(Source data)
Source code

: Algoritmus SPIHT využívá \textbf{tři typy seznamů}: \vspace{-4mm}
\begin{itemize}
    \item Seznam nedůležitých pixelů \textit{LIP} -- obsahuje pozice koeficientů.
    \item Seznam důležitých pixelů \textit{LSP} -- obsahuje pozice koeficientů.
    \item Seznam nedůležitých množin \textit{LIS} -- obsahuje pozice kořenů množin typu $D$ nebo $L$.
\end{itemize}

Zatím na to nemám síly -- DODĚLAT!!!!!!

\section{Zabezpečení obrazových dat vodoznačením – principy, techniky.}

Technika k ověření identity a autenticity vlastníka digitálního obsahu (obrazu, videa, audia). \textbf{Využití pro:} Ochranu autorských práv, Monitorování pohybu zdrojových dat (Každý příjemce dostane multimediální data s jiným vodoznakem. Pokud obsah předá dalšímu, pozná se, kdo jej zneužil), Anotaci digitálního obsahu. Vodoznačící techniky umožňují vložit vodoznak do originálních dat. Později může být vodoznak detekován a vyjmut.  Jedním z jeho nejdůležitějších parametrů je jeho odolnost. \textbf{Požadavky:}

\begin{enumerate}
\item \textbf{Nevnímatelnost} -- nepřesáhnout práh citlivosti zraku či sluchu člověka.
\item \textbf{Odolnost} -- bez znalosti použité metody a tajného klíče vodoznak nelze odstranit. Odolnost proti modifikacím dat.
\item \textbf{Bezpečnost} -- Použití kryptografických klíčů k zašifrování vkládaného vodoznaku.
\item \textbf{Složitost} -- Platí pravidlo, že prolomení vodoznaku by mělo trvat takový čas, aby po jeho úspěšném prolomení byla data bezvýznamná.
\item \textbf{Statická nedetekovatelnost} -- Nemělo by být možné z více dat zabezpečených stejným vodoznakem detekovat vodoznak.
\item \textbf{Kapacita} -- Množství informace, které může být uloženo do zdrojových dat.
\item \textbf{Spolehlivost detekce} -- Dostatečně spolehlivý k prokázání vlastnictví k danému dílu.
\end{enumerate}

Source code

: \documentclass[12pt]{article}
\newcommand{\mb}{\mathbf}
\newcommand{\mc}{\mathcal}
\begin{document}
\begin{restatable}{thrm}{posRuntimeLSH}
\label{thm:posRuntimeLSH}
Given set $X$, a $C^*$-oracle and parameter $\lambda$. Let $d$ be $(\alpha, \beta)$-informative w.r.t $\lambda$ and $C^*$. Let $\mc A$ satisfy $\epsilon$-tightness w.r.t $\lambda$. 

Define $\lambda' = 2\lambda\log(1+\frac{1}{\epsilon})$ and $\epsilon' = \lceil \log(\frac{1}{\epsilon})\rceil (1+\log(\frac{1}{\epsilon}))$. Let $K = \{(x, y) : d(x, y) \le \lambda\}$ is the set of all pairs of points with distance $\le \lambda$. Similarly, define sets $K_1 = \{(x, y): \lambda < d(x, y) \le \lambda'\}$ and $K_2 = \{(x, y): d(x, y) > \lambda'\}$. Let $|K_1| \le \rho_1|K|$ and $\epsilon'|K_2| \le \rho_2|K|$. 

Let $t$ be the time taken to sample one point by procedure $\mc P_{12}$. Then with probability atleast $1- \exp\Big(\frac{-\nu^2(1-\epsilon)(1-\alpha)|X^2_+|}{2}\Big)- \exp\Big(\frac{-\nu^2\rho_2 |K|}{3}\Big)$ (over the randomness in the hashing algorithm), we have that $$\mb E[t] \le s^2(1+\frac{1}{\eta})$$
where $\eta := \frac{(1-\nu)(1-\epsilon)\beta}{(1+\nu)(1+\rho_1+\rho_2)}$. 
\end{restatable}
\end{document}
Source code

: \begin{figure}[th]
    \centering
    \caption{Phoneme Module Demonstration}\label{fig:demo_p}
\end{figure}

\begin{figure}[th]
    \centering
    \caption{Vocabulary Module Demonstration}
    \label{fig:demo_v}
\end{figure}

→ **What you have to do**: A single number is the whole answer: report how many lines in the data above include the word "techniky".

→ **Answer space**: 2